Concerned by the limitations on the country’s sovereignty and encouraged by treaty promises that extraterritoriality would be ended when the laws and judiciary were modernized, the Thai rulers set about making legal reforms. Whereas earlier kings had attempted to codify existing law and eliminate many of the harsher punishments, King Mongkut upon his accession to the throne in 1851 went further. Proclaiming the equality of all people before the law, he tried to improve standards of judicial honesty and competence and to abolish the delays and conflicting rules that had become so much a part of the judicial administration .

During the reign of King Chulalongkorn, who succeeded Mongkut in 1868, legal reform took a new direction. Whereas previous kings had tried to revise and adapt ancient law to meet modern needs, Chulalongkorn believed that the problem would be solved not by revising the old system but by replacing it. He created the Ministry of Justice in 1892, extending its powers to all courts of the kingdom. The ministry’s first task was to develop a modern uniform court structure, a process that continued until 1920, ten years after Chulalongkorn’s death.

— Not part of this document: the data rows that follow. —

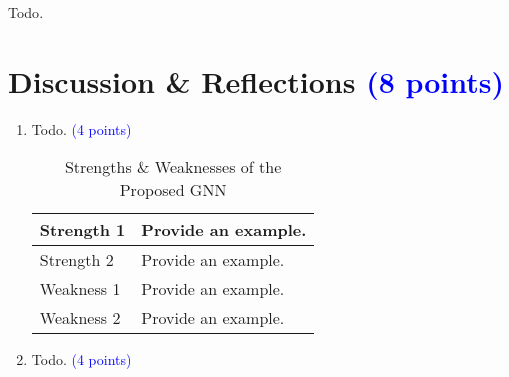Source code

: \documentclass[conference]{IEEEtran}
\begin{document}
\textcolor{ashgrey}{Todo}.


\section{Discussion \& Reflections \textcolor{blue}{(8 points)}}

\begin{enumerate}[label=\alph*)]
\item \textcolor{ashgrey}{Todo}. \textcolor{blue}{(4 points)}

\begin{table}[ht!]
\renewcommand{\arraystretch}{1.3}
\centering
\caption{Strengths \& Weaknesses of the Proposed GNN}
\begin{tabular}{|p{2.8cm}|p{5cm}|}
\hline
Strength 1 & Provide an example. \\
\hline
Strength 2 & Provide an example. \\
\hline
Weakness 1 & Provide an example. \\
\hline
Weakness 2 & Provide an example. \\
\hline
\end{tabular}
\label{tab:reflections}
\end{table}

\item \textcolor{ashgrey}{Todo}. \textcolor{blue}{(4 points)}

\end{enumerate}



\thispagestyle{fancy} %
\fancyhf{} %
\fancyfoot[C]{\thepage} %



\end{document}
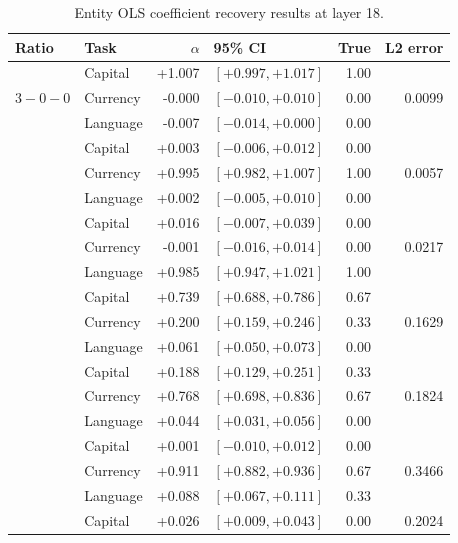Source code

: \documentclass[11pt]{article}
\begin{document}
\begin{table}[H]
\centering
\scriptsize
\renewcommand{\arraystretch}{1.25}
\caption{Entity OLS coefficient recovery results at layer 18.}
\label{tab:ols_entity_results}
\begin{tabular}{llrlrr}
\toprule
\textbf{Ratio} & \textbf{Task} & \textbf{\(\alpha\)} & \textbf{95\% CI} & \textbf{True} & \textbf{L2 error} \\
\midrule
\multirow{3}{*}{\(3-0-0\)} & Capital & +1.007 & \([+0.997,+1.017]\) & 1.00 & \multirow{3}{*}{0.0099} \\
 & Currency & -0.000 & \([-0.010,+0.010]\) & 0.00 & \\
 & Language & -0.007 & \([-0.014,+0.000]\) & 0.00 & \\
\addlinespace
\multirow{3}{*}{\(0-3-0\)} & Capital & +0.003 & \([-0.006,+0.012]\) & 0.00 & \multirow{3}{*}{0.0057} \\
 & Currency & +0.995 & \([+0.982,+1.007]\) & 1.00 & \\
 & Language & +0.002 & \([-0.005,+0.010]\) & 0.00 & \\
\addlinespace
\multirow{3}{*}{\(0-0-3\)} & Capital & +0.016 & \([-0.007,+0.039]\) & 0.00 & \multirow{3}{*}{0.0217} \\
 & Currency & -0.001 & \([-0.016,+0.014]\) & 0.00 & \\
 & Language & +0.985 & \([+0.947,+1.021]\) & 1.00 & \\
\addlinespace
\multirow{3}{*}{\(2-1-0\)} & Capital & +0.739 & \([+0.688,+0.786]\) & 0.67 & \multirow{3}{*}{0.1629} \\
 & Currency & +0.200 & \([+0.159,+0.246]\) & 0.33 & \\
 & Language & +0.061 & \([+0.050,+0.073]\) & 0.00 & \\
\addlinespace
\multirow{3}{*}{\(1-2-0\)} & Capital & +0.188 & \([+0.129,+0.251]\) & 0.33 & \multirow{3}{*}{0.1824} \\
 & Currency & +0.768 & \([+0.698,+0.836]\) & 0.67 & \\
 & Language & +0.044 & \([+0.031,+0.056]\) & 0.00 & \\
\addlinespace
\multirow{3}{*}{\(0-2-1\)} & Capital & +0.001 & \([-0.010,+0.012]\) & 0.00 & \multirow{3}{*}{0.3466} \\
 & Currency & +0.911 & \([+0.882,+0.936]\) & 0.67 & \\
 & Language & +0.088 & \([+0.067,+0.111]\) & 0.33 & \\
\addlinespace
\multirow{3}{*}{\(0-1-2\)} & Capital & +0.026 & \([+0.009,+0.043]\) & 0.00 & \multirow{3}{*}{0.2024} \\

\end{tabular}
\end{table}
\end{document}
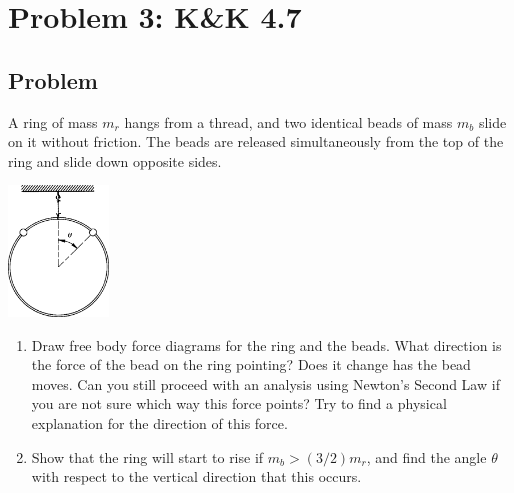 \documentclass[solutions]{esg8012pset}
\begin{document}
\section*{Problem 3: K\&K 4.7}
\subsection*{Problem}
  A ring of mass $m_r$ hangs from a thread, and two identical beads of mass $m_b$ slide on it without friction. The beads are released simultaneously from the top of the ring and slide down opposite sides.
  \begin{center}\includegraphics[width=0.2\textwidth]{ps06_2}\end{center}
  \begin{enumerate}
    \item Draw free body force diagrams for the ring and the beads. What direction is the force of the bead on the ring pointing? Does it change has the bead moves. Can you still proceed with an analysis using Newton's Second Law if you are not sure which way this force points? Try to find a physical explanation for the direction of this force.
    \item Show that the ring will start to rise if $m_b > (3/2)m_r$, and find the angle $\theta$ with respect to the vertical direction that this occurs.
  \end{enumerate}
\end{document}
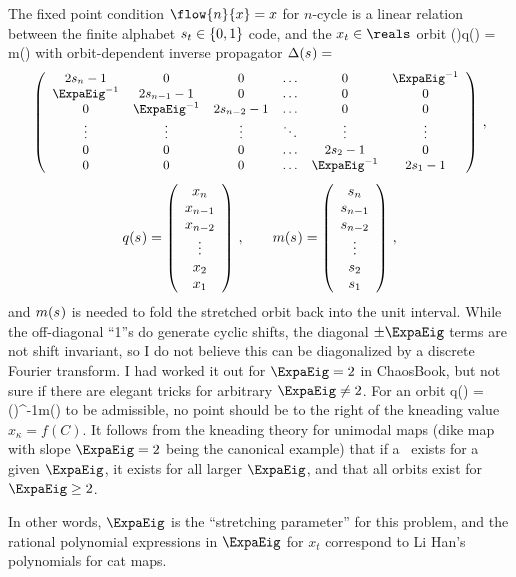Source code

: {The fixed point condition $\flow{n}{x}=x$ for $n$-cycle
is a linear relation between the finite alphabet ${s_{t}}\in\{0,1\}$ code, and
the $x_{t}\in\reals$ orbit
\beq
  \Delta(\Ssym{})q(\Ssym{}) = m(\Ssym{})
with orbit-dependent inverse propagator $\Delta({s_{}})= $
\[
{\small
\left(\begin{array}{cccccc}
      {2\Ssym{n}-1}     & 0     &     0  & \dots  & 0 & \ExpaEig^{-1}\\
      \ExpaEig^{-1}     & {2\Ssym{n-1}-1} &     0     &\dots  &  0 & 0\\
       0 & \ExpaEig^{-1} &    {2\Ssym{n-2}-1} &\dots  &  0 & 0\\
      \vdots&\vdots &   \vdots & \ddots &\vdots  &\vdots \\
       0 &  0 &    0  & \dots  & {2\Ssym{2}-1}& 0\\
      0     &  0 &    0  & \dots  &\ExpaEig^{-1}  & {2\Ssym{1}-1}\\
     \end{array} \right)
\,,
} %
\]
\[
q({s_{}})= \left(\begin{array}{c}
      x_{{n}}\\
      x_{{n-1}}\\
      x_{{n-2}}\\
      \vdots\\
      x_{{2}}\\
      x_{{1}}\\
     \end{array} \right)
\,,\qquad
m({s_{}})= \left(\begin{array}{c}
      {{\ensuremath{s_{n}}}}\\
      {{s_{n-1}}}\\
      {{s_{n-2}}}\\
      \vdots\\
      {{s_{2}}}\\
      {{s_{1}}}\\
     \end{array} \right)
\,,
\]
and $m({s_{}})$ is needed to fold the stretched orbit back into the unit
interval.
While the off-diagonal ``1''s do generate cyclic shifts, the diagonal $\pm
\ExpaEig$ terms are not shift invariant, so I do not believe this can be
diagonalized by a discrete Fourier transform. I had worked it out for
$\ExpaEig=2$ in Chaos\-Book, but not sure if there are elegant tricks for
arbitrary $\ExpaEig\neq2$. For an orbit
\beq
  q(\Ssym{}) = \Delta(\Ssym{})^{-1}m(\Ssym{})
to be admissible, no point should be to the right of
the kneading value $x_\kappa = f(C)$. It follows from
the kneading theory for unimodal maps (dike map with slope
$\ExpaEig=2$ being the canonical example) that if a \po \ exists for
a given $\ExpaEig$, it exists for all larger $\ExpaEig$,
and that all orbits exist for $\ExpaEig \geq 2$.

In other words, $\ExpaEig$ is the ``stretching parameter'' for this
problem, and the rational polynomial expressions in $\ExpaEig$
for $x_{t}$ correspond to Li Han's polynomials for cat maps.
    } %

During this period existing statutory and customary laws were collected and codified, and an enormous volume of new legislation was added. In 1897 a commission composed almost entirely of French and Belgian lawyers was appointed to draw up a penal code, which was promulgated in 1908. The constitutional monarchy established after the coup of 1932 brought about further legal reforms, promulgated in 1935 in the Criminal and Civil Procedures Code. This new legislation was based on Thai and Western legal practices that provided substantial safeguards in the administration of justice. In response to these legal reforms and the incorporation into Thai law of some Western concepts of jurisprudence , the system of extraterritoriality was completely eliminated by 1938. Further legal refinements resulted in the Criminal Code of 1956, which in the late 1980s remained the core of Thai criminal law.